Creating Community Through Storytelling

How do we come out of this better?

That was the essential question that surfaced in my conversation with Marco Torres this week. Marco is a friend and former colleague who is a master at using story to provoke new ways of thinking.

In the times we’re in now with the COVID-19 pandemic, it’s especially important to be asking the right questions first instead of jumping directly to solutions. What is Marco’s tip for schools as we navigate the unknown together? Curate, cultivate and create.

  1. Curate - Create a process and identify a central location to receive your community’s questions. Build a team to help categorize the questions and curate them based on categories or themes. Create a common language.

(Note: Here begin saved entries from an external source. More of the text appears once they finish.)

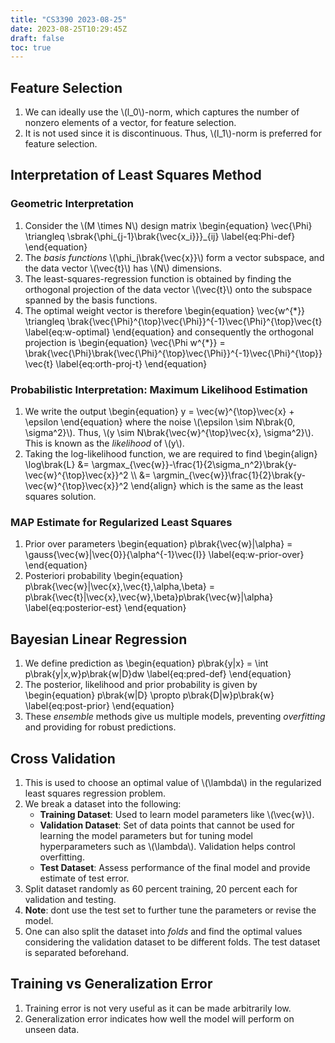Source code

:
```yaml
---
title: "CS3390 2023-08-25"
date: 2023-08-25T10:29:45Z
draft: false
toc: true
---
```


## Feature Selection

1. We can ideally use the \\(l\_0\\)-norm, which captures the number of nonzero elements of a vector, for feature selection.
2. It is not used since it is discontinuous. Thus, \\(l\_1\\)-norm is preferred for feature selection.

## Interpretation of Least Squares Method

### Geometric Interpretation
1. Consider the \\(M \times N\\) design matrix
\begin{equation}
\vec{\Phi} \triangleq \sbrak{\phi\_{j-1}\brak{\vec{x\_i}}}\_{ij}
\label{eq:Phi-def}
\end{equation}
2. The _basis functions_ \\(\phi\_j\brak{\vec{x}}\\) form a vector subspace, and the data vector \\(\vec{t}\\) has \\(N\\) dimensions.
3. The least-squares-regression function is obtained by finding the orthogonal projection of the data vector \\(\vec{t}\\) onto the subspace spanned by the basis functions.
4. The optimal weight vector is therefore
\begin{equation}
\vec{w^{\*}} \triangleq \brak{\vec{\Phi}^{\top}\vec{\Phi}}^{-1}\vec{\Phi}^{\top}\vec{t}
\label{eq:w-optimal}
\end{equation}
and consequently the orthogonal projection is 
\begin{equation}
\vec{\Phi w^{\*}} = \brak{\vec{\Phi}\brak{\vec{\Phi}^{\top}\vec{\Phi}}^{-1}\vec{\Phi}^{\top}}\vec{t}
\label{eq:orth-proj-t}
\end{equation}

### Probabilistic Interpretation: Maximum Likelihood Estimation

1. We write the output
\begin{equation}
y = \vec{w}^{\top}\vec{x} + \epsilon
\end{equation}
where the noise \\(\epsilon \sim N\brak{0, \sigma^2}\\). Thus, \\(y \sim N\brak{\vec{w}^{\top}\vec{x}, \sigma^2}\\). This is known as the _likelihood_ of \\(y\\).
2. Taking the log-likelihood function, we are required to find
\begin{align}
\log\brak{L} &= \argmax\_{\vec{w}}-\frac{1}{2\sigma\_n^2}\brak{y-\vec{w}^{\top}\vec{x}}^2 \\\\
&= \argmin\_{\vec{w}}\frac{1}{2}\brak{y-\vec{w}^{\top}\vec{x}}^2
\end{align}
which is the same as the least squares solution.

### MAP Estimate for Regularized Least Squares

1. Prior over parameters
\begin{equation}
p\brak{\vec{w}|\alpha} = \gauss{\vec{w}|\vec{0}}{\alpha^{-1}\vec{I}}
\label{eq:w-prior-over}
\end{equation}
2. Posteriori probability
\begin{equation}
p\brak{\vec{w}|\vec{x},\vec{t},\alpha,\beta} = p\brak{\vec{t}|\vec{x},\vec{w},\beta}p\brak{\vec{w}|\alpha}
\label{eq:posterior-est}
\end{equation}

## Bayesian Linear Regression
1. We define prediction as
\begin{equation}
p\brak{y|x} = \int p\brak{y|x,w}p\brak{w|D}dw
\label{eq:pred-def}
\end{equation}
2. The posterior, likelihood and prior probability is given by
\begin{equation}
p\brak{w|D} \propto p\brak{D|w}p\brak{w}
\label{eq:post-prior}
\end{equation}
3. These _ensemble_ methods give us multiple models, preventing _overfitting_ and providing for robust predictions.

## Cross Validation
1. This is used to choose an optimal value of \\(\lambda\\) in the regularized least squares regression problem.
2. We break a dataset into the following:
    - **Training Dataset**: Used to learn model parameters like \\(\vec{w}\\).
    - **Validation Dataset**: Set of data points that cannot be used for learning the model parameters but for tuning model hyperparameters such as \\(\lambda\\). Validation helps control overfitting.
    - **Test Dataset**: Assess performance of the final model and provide estimate of test error.
3. Split dataset randomly as 60 percent training, 20 percent each for validation and testing.
4. **Note**: dont use the test set to further tune the parameters or revise the model.
5. One can also split the dataset into _folds_ and find the optimal values considering the validation dataset to be different folds. The test dataset is separated beforehand.

## Training vs Generalization Error
1. Training error is not very useful as it can be made arbitrarily low.
2. Generalization error indicates how well the model will perform on unseen data.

  2. Cultivate - Identify any holes, asking “what do we know and what do we need to know?” Start to fill in these holes by cultivating information you already have.

  3. Create - What do we need to create? Using the storytelling framework (below), start documenting and sharing your school’s best practices with the community.

The Power of Story

Everyone has a story of hope in these challenging times. Stories keep us going. They give us hope, make us believe, get us to empathize and realize we have questions we hadn’t thought of before.

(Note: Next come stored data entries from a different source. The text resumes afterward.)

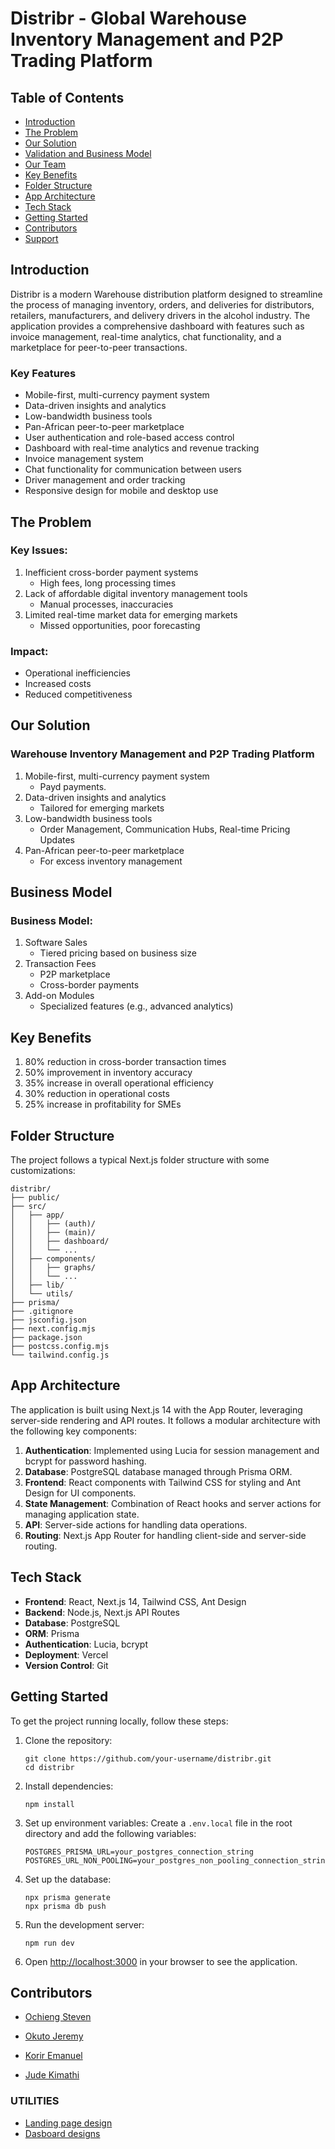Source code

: # Distribr - Global Warehouse Inventory Management and P2P Trading Platform

## Table of Contents

- [Introduction](#introduction)
- [The Problem](#the-problem)
- [Our Solution](#our-solution)
- [Validation and Business Model](#validation-and-business-model)
- [Our Team](#our-team)
- [Key Benefits](#key-benefits)
- [Folder Structure](#folder-structure)
- [App Architecture](#app-architecture)
- [Tech Stack](#tech-stack)
- [Getting Started](#getting-started)
- [Contributors](#contributors)
- [Support](#support)

## Introduction

Distribr is a modern Warehouse distribution platform designed to streamline the process of managing inventory, orders, and deliveries for distributors, retailers, manufacturers, and delivery drivers in the alcohol industry. The application provides a comprehensive dashboard with features such as invoice management, real-time analytics, chat functionality, and a marketplace for peer-to-peer transactions.

### Key Features

- Mobile-first, multi-currency payment system
- Data-driven insights and analytics
- Low-bandwidth business tools
- Pan-African peer-to-peer marketplace
- User authentication and role-based access control
- Dashboard with real-time analytics and revenue tracking
- Invoice management system
- Chat functionality for communication between users
- Driver management and order tracking
- Responsive design for mobile and desktop use

## The Problem

### Key Issues:

1. Inefficient cross-border payment systems
   - High fees, long processing times
2. Lack of affordable digital inventory management tools
   - Manual processes, inaccuracies
3. Limited real-time market data for emerging markets
   - Missed opportunities, poor forecasting

### Impact:

- Operational inefficiencies
- Increased costs
- Reduced competitiveness

## Our Solution

### Warehouse Inventory Management and P2P Trading Platform

1. Mobile-first, multi-currency payment system
   - Payd payments.
2. Data-driven insights and analytics
   - Tailored for emerging markets
3. Low-bandwidth business tools
   - Order Management, Communication Hubs, Real-time Pricing Updates
4. Pan-African peer-to-peer marketplace
   - For excess inventory management

## Business Model

### Business Model:

1. Software Sales
   - Tiered pricing based on business size
2. Transaction Fees
   - P2P marketplace
   - Cross-border payments
3. Add-on Modules
   - Specialized features (e.g., advanced analytics)

## Key Benefits

1. 80% reduction in cross-border transaction times
2. 50% improvement in inventory accuracy
3. 35% increase in overall operational efficiency
4. 30% reduction in operational costs
5. 25% increase in profitability for SMEs

## Folder Structure

The project follows a typical Next.js folder structure with some customizations:

```
distribr/
├── public/
├── src/
│   ├── app/
│   │   ├── (auth)/
│   │   ├── (main)/
│   │   ├── dashboard/
│   │   └── ...
│   ├── components/
│   │   ├── graphs/
│   │   └── ...
│   ├── lib/
│   └── utils/
├── prisma/
├── .gitignore
├── jsconfig.json
├── next.config.mjs
├── package.json
├── postcss.config.mjs
└── tailwind.config.js
```

## App Architecture

The application is built using Next.js 14 with the App Router, leveraging server-side rendering and API routes. It follows a modular architecture with the following key components:

1. **Authentication**: Implemented using Lucia for session management and bcrypt for password hashing.
2. **Database**: PostgreSQL database managed through Prisma ORM.
3. **Frontend**: React components with Tailwind CSS for styling and Ant Design for UI components.
4. **State Management**: Combination of React hooks and server actions for managing application state.
5. **API**: Server-side actions for handling data operations.
6. **Routing**: Next.js App Router for handling client-side and server-side routing.

## Tech Stack

- **Frontend**: React, Next.js 14, Tailwind CSS, Ant Design
- **Backend**: Node.js, Next.js API Routes
- **Database**: PostgreSQL
- **ORM**: Prisma
- **Authentication**: Lucia, bcrypt
- **Deployment**: Vercel
- **Version Control**: Git

## Getting Started

To get the project running locally, follow these steps:

1. Clone the repository:

   ```
   git clone https://github.com/your-username/distribr.git
   cd distribr
   ```

2. Install dependencies:

   ```
   npm install
   ```

3. Set up environment variables:
   Create a `.env.local` file in the root directory and add the following variables:

   ```
   POSTGRES_PRISMA_URL=your_postgres_connection_string
   POSTGRES_URL_NON_POOLING=your_postgres_non_pooling_connection_string
   ```

4. Set up the database:

   ```
   npx prisma generate
   npx prisma db push
   ```

5. Run the development server:

   ```
   npm run dev
   ```

6. Open [http://localhost:3000](http://localhost:3000) in your browser to see the application.

## Contributors

- [Ochieng Steven](https://github.com/Ochiengsteven)

- [Okuto Jeremy](https://github.com/JerryLegend254)

- [Korir Emanuel](https://github.com/viggenkorir)

- [Jude Kimathi](https://github.com/jxkimathi)

### UTILITIES

- [Landing page design](https://dribbble.com/shots/24196601-Delivery-Web-Design-Concept)
- [Dasboard designs](https://www.behance.net/gallery/198149127/Logistic-management-Software-App-design?tracking_source=search_projects|logistic+app+ui&l=25)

How can we use stories to build learning communities? By capturing and sharing what learning looks like either as a need and concern, a lesson learned or a victory. Someone’s need and concern could be someone else’s lesson learned. To start this process, Marco suggests using his storytelling formula to organize your thoughts and reflections on what you’re learning in this new distance learning world.

  • What is the story you want to tell?

  • For example - include four examples that demonstrate what it is.

  • Why is it important? What are the benefits?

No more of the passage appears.